Harvard, UA Researchers Hone in on a Protein’s Precise Role in Disease Prevention
TUSCALOOSA, Ala. — Building upon work initiated by University of Alabama scientists, Harvard Medical School researchers, collaborating with UA and others, took another step in cracking the code behind a protein’s precise role in the disease dystonia and, along the way, discovered a new lead for cystic fibrosis research, according to a journal article publishing today.
The research, publishing in this week’s Nature Communications, describes the location and mechanism within a cell where a specific protein, torsinA, normally works to degrade misfolded proteins before those faulty proteins trigger problems associated with the neurological movement disorder called dystonia, said Dr. Guy Caldwell, professor of biological sciences at UA and one of the University’s three co-authors on the article.
“Last year, we started to define that torsinA is functioning within a quality control mechanism, and, in this latest paper, we hone in on the precise portion of cellular quality control that it seems to be managing,” Caldwell said.
The new findings suggest that in one area of cells, the endoplasmic reticulum – which Caldwell likens to a cell’s post office, a place where the cell’s proteins are packaged before transport to other parts of the cell – torsinA plays a key role.
In the absence of torsinA’s quality control function, the misfolding of proteins within the endoplasmic reticulum continues, leading to cell stress from protein aggregation and, eventually, to neuron malfunction, the researchers said. This neuron malfunction leads to dystonia.
In another aspect of the study, the researchers show a potentially promising relationship between torsinA activity and cystic fibrosis, a life-threatening lung disease said to be the most common disease among young Caucasians.
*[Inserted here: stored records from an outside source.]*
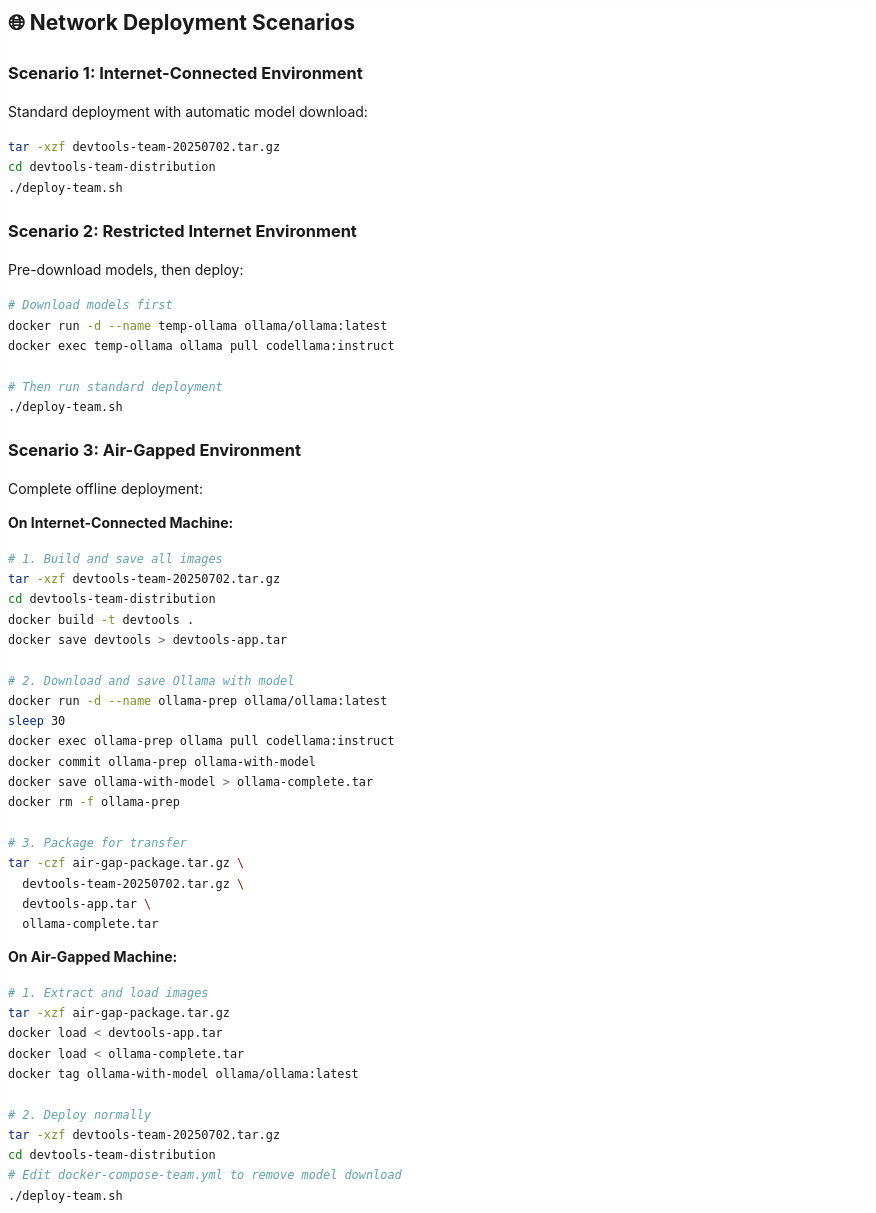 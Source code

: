 ## 🌐 Network Deployment Scenarios

### Scenario 1: Internet-Connected Environment

Standard deployment with automatic model download:
```bash
tar -xzf devtools-team-20250702.tar.gz
cd devtools-team-distribution
./deploy-team.sh
```

### Scenario 2: Restricted Internet Environment

Pre-download models, then deploy:
```bash
# Download models first
docker run -d --name temp-ollama ollama/ollama:latest
docker exec temp-ollama ollama pull codellama:instruct

# Then run standard deployment
./deploy-team.sh
```

### Scenario 3: Air-Gapped Environment

Complete offline deployment:

**On Internet-Connected Machine:**
```bash
# 1. Build and save all images
tar -xzf devtools-team-20250702.tar.gz
cd devtools-team-distribution
docker build -t devtools .
docker save devtools > devtools-app.tar

# 2. Download and save Ollama with model
docker run -d --name ollama-prep ollama/ollama:latest
sleep 30
docker exec ollama-prep ollama pull codellama:instruct
docker commit ollama-prep ollama-with-model
docker save ollama-with-model > ollama-complete.tar
docker rm -f ollama-prep

# 3. Package for transfer
tar -czf air-gap-package.tar.gz \
  devtools-team-20250702.tar.gz \
  devtools-app.tar \
  ollama-complete.tar
```

**On Air-Gapped Machine:**
```bash
# 1. Extract and load images
tar -xzf air-gap-package.tar.gz
docker load < devtools-app.tar
docker load < ollama-complete.tar
docker tag ollama-with-model ollama/ollama:latest

# 2. Deploy normally
tar -xzf devtools-team-20250702.tar.gz
cd devtools-team-distribution
# Edit docker-compose-team.yml to remove model download
./deploy-team.sh
```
Scientists previously knew, Caldwell said, that cystic fibrosis results from the deletion of a single amino acid within the protein called cystic fibrosis transmembrane conductance regulator, or CFTR, that must be properly folded within the endoplasmic reticulum.
The new study shows that, in both the C. elegans nematode roundworms that the Caldwell Lab uses as animal models, and in human cells, that torsinA can selectively degrade the misfolded CFTR protein, while a mutant version of torsinA is less able to do so.
“If you are thinking about cures for cystic fibrosis, what you really want is to be able to manage the amount of CFTR protein being sent through the endoplasmic reticulum. Regulating torsinA activity has the potential to modulate that,” Caldwell said.
The Caldwell Lab was recently awarded a one-year, renewable grant from the National Institutes of Health, via the UAB Cystic Fibrosis Research Center, to continue its cystic fibrosis research.
Likewise, Caldwell said research into dystonia has proceeded rapidly over the last decade and the latest step could prove vital in the development of therapeutic strategies.
“Until you can understand how a protein works in the cell, you can’t really develop biological assays, or tests, for the way in which it can be modified, let alone find drugs that can modify it,” he said.
Researchers from UA’s Caldwell Lab were the lead authors of a 2010 paper, also in collaboration with Harvard, publishing in Human Molecular Genetics about the role of torsinA, as well as a 2003 cover article in the same journal where torsinA’s therapeutic potential was initially linked to disorders involving management of protein misfolding.
About 500,000 people in North American have dystonia, a disorder that can cause repetitive, painful spasms and can affect one or many parts of the body. Patients with early-onset generalized dystonia have one good copy of the gene DYT1, and one problematic copy, in their DNA. It’s this gene that contains the information to make torsinA.
The multi-institution effort published in Nature Communications was led by Dr. Xandra Breakefield, a professor in the department of neurology at Harvard Medical School and a geneticist at Massachusetts General Hospital. The research was done in both animal models and via skin cells obtained directly from dystonia patients.
UA’s primary contributor to these findings was Pan Chen, a Caldwell Lab researcher scheduled to receive his doctorate from UA next month; Dr. Kim Caldwell, associate professor of biological sciences at UA, also co-authored the study. UA undergraduate Nathan Roberts also provided technical assistance.
The UA lab’s research for this project was supported by the Dystonia Support Group of Alabama, a Birmingham-based group of dystonia patients; an NSF CAREER award to Kim Caldwell; and QRxPharma, a clinical stage specialty pharmaceutical company that has a collaborative research partnership with UA and the Caldwells.
UA’s department of biological sciences is part of the College of Arts and Sciences, the University’s largest division and the largest liberal arts college in the state. Students from the College have won numerous national awards including Rhodes Scholarships, Goldwater Scholarships and memberships on the USA Today Academic All American Team.
The University of Alabama, a student-centered research university, is experiencing significant growth in both enrollment and academic quality. This growth, which is positively impacting the campus and the state's economy, is in keeping with UA's vision to be the university of choice for the best and brightest students. UA, the state's flagship university, is an academic community united in its commitment to enhancing the quality of life for all Alabamians.